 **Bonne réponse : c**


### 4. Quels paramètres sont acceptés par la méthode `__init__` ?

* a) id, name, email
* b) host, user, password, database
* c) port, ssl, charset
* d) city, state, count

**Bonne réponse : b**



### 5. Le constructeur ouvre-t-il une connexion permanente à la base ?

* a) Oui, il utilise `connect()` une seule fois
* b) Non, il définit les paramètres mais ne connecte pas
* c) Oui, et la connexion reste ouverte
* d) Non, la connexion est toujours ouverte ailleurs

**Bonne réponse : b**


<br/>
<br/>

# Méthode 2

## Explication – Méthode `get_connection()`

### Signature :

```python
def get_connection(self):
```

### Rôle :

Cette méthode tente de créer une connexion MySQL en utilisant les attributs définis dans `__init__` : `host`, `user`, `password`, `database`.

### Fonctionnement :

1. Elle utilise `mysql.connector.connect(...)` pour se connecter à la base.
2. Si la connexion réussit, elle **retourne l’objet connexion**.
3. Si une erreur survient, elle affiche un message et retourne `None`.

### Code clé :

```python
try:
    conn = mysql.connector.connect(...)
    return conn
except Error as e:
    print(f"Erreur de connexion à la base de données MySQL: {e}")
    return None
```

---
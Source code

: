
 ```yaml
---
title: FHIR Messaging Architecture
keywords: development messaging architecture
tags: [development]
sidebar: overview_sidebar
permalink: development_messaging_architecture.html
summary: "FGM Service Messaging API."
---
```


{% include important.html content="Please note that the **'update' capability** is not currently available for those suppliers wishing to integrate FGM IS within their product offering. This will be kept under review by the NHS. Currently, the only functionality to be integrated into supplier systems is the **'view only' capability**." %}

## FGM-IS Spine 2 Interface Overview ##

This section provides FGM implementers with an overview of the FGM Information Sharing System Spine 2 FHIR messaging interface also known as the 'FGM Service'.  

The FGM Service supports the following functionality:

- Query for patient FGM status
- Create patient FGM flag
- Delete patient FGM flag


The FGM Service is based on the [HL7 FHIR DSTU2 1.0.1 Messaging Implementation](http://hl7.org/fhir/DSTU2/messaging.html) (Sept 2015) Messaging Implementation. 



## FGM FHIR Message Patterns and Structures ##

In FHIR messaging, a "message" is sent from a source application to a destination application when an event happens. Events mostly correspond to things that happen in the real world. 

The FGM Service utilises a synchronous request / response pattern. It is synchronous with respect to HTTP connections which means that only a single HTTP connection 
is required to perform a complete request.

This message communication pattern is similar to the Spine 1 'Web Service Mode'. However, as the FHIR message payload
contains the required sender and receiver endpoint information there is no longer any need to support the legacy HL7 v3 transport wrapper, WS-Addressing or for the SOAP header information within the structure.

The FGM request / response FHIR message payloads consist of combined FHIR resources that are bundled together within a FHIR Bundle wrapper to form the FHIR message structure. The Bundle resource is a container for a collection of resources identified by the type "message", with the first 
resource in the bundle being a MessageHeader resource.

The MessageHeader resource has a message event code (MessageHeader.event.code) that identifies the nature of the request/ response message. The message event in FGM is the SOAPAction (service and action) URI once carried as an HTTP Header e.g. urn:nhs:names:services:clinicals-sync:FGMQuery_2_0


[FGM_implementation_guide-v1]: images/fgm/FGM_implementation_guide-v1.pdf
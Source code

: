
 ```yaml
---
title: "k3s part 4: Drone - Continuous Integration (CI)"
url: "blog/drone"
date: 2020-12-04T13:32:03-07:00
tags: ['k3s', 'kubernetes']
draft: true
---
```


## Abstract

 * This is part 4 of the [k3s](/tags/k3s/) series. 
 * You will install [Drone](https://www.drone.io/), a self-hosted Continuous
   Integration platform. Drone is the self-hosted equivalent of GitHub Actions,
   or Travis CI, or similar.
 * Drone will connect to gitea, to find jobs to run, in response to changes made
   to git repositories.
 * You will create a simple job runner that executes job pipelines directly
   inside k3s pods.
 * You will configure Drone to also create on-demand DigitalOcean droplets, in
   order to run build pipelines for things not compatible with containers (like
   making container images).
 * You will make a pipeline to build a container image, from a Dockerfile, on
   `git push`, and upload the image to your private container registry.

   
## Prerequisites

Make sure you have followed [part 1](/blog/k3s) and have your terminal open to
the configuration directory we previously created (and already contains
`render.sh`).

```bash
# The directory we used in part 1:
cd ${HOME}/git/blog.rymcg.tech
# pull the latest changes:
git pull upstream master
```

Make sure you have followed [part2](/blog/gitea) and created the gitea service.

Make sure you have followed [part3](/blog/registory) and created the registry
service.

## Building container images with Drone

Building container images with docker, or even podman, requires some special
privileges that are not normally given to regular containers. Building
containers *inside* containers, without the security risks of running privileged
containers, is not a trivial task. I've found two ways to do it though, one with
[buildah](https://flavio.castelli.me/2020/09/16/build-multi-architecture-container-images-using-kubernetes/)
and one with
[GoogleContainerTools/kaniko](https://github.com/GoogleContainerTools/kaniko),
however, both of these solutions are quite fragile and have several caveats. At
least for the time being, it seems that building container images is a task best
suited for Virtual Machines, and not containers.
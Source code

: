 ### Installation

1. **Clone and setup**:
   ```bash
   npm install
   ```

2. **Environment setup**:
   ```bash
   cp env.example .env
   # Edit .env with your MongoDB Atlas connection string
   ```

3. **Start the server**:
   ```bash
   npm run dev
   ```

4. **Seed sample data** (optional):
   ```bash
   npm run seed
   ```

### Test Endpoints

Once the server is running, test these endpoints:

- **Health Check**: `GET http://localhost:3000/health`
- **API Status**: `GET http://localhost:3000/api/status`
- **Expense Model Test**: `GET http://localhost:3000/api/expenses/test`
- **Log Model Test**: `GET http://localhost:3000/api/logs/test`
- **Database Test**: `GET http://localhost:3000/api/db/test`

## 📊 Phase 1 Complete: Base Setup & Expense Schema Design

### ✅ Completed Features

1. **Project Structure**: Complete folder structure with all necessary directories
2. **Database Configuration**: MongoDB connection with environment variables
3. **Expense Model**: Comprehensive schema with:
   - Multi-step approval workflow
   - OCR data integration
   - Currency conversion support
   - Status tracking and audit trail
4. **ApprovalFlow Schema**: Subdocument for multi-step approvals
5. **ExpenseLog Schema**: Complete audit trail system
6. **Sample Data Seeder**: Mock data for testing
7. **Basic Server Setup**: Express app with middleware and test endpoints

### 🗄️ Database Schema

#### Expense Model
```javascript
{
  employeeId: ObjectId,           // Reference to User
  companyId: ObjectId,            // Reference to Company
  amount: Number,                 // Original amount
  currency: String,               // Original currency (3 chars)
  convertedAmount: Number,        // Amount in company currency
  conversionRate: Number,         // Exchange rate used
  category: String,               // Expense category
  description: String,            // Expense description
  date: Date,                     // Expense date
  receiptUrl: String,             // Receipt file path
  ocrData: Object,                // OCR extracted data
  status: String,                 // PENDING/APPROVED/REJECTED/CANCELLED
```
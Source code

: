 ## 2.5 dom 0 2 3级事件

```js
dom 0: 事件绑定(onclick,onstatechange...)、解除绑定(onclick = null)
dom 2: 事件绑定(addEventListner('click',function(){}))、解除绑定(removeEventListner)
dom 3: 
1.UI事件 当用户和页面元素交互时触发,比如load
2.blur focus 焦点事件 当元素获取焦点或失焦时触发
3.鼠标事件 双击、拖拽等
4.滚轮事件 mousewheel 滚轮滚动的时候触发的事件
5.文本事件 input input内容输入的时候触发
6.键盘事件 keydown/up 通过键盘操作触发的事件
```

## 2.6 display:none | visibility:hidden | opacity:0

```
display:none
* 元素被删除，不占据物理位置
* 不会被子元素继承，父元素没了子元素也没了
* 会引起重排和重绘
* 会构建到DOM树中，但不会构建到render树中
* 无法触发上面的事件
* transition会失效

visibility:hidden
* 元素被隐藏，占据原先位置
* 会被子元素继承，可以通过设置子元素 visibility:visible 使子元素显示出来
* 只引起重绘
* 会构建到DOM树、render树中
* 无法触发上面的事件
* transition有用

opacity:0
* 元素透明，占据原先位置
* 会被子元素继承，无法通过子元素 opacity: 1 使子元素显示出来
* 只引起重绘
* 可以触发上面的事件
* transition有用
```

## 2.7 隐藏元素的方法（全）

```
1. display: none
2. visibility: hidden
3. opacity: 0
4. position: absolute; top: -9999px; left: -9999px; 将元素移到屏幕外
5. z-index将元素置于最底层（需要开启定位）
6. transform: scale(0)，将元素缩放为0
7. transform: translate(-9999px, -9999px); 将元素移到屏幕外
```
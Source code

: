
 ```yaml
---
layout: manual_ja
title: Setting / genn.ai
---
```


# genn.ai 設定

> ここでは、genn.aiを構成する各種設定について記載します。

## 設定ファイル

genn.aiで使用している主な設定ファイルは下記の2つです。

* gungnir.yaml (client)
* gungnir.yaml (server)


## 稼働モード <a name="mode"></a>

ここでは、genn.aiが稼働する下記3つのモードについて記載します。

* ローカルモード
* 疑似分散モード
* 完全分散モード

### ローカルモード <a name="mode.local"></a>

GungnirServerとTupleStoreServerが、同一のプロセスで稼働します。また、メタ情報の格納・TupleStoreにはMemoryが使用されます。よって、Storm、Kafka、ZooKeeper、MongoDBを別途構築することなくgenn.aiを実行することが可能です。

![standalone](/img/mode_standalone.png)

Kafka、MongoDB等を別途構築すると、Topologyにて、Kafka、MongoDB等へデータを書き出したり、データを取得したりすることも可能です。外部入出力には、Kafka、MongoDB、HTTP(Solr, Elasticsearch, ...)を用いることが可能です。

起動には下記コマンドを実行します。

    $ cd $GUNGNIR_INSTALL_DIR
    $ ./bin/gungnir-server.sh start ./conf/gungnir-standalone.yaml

> YOUR INSTRUCTIONS: Among the lines above, find the one with "to changes made" and the one with "Make sure you have followed [part2](/blog/gitea)". Quote both and everything between them, exactly.

> EXERCISE RESPONSE:
 * Drone will connect to gitea, to find jobs to run, in response to changes made
   to git repositories.
 * You will create a simple job runner that executes job pipelines directly
   inside k3s pods.
 * You will configure Drone to also create on-demand DigitalOcean droplets, in
   order to run build pipelines for things not compatible with containers (like
   making container images).
 * You will make a pipeline to build a container image, from a Dockerfile, on
   `git push`, and upload the image to your private container registry.

   
## Prerequisites

Make sure you have followed [part 1](/blog/k3s) and have your terminal open to
the configuration directory we previously created (and already contains
`render.sh`).

```bash
# The directory we used in part 1:
cd ${HOME}/git/blog.rymcg.tech
# pull the latest changes:
git pull upstream master
```

Make sure you have followed [part2](/blog/gitea) and created the gitea service.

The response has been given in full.